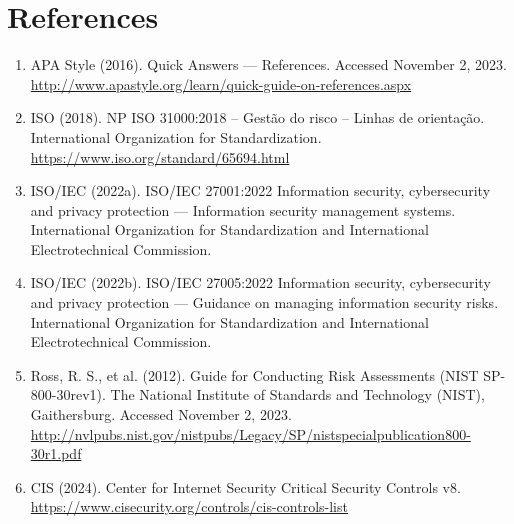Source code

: \chapter{References}

\begin{enumerate}
    \item APA Style (2016). Quick Answers — References. Accessed November 2, 2023. \\
    \url{http://www.apastyle.org/learn/quick-guide-on-references.aspx}
    \item ISO (2018). NP ISO 31000:2018 – Gestão do risco – Linhas de orientação. International Organization for Standardization.\\
    \url{https://www.iso.org/standard/65694.html}
    \item ISO/IEC (2022a). ISO/IEC 27001:2022 Information security, cybersecurity and privacy protection — Information security management systems. International Organization for Standardization and International Electrotechnical Commission.
    \item ISO/IEC (2022b). ISO/IEC 27005:2022 Information security, cybersecurity and privacy protection — Guidance on managing information security risks. International Organization for Standardization and International Electrotechnical Commission.
    \item Ross, R. S., et al. (2012). Guide for Conducting Risk Assessments (NIST SP-800-30rev1). The National Institute of Standards and Technology (NIST), Gaithersburg. Accessed November 2, 2023.\\
    \url{http://nvlpubs.nist.gov/nistpubs/Legacy/SP/nistspecialpublication800-30r1.pdf}
    \item CIS (2024). Center for Internet Security Critical Security Controls v8.\\
    \url{https://www.cisecurity.org/controls/cis-controls-list}
\end{enumerate}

---

- Exercise -
Transcribe the entries above word for word, but leave every picture out of your copy.

- Result -
Source code

: \chapter{References}

\begin{enumerate}
    \item APA Style (2016). Quick Answers — References. Accessed November 2, 2023. \\
    \url{http://www.apastyle.org/learn/quick-guide-on-references.aspx}
    \item ISO (2018). NP ISO 31000:2018 – Gestão do risco – Linhas de orientação. International Organization for Standardization.\\
    \url{https://www.iso.org/standard/65694.html}
    \item ISO/IEC (2022a). ISO/IEC 27001:2022 Information security, cybersecurity and privacy protection — Information security management systems. International Organization for Standardization and International Electrotechnical Commission.
    \item ISO/IEC (2022b). ISO/IEC 27005:2022 Information security, cybersecurity and privacy protection — Guidance on managing information security risks. International Organization for Standardization and International Electrotechnical Commission.
    \item Ross, R. S., et al. (2012). Guide for Conducting Risk Assessments (NIST SP-800-30rev1). The National Institute of Standards and Technology (NIST), Gaithersburg. Accessed November 2, 2023.\\
    \url{http://nvlpubs.nist.gov/nistpubs/Legacy/SP/nistspecialpublication800-30r1.pdf}
    \item CIS (2024). Center for Internet Security Critical Security Controls v8.\\
    \url{https://www.cisecurity.org/controls/cis-controls-list}
\end{enumerate}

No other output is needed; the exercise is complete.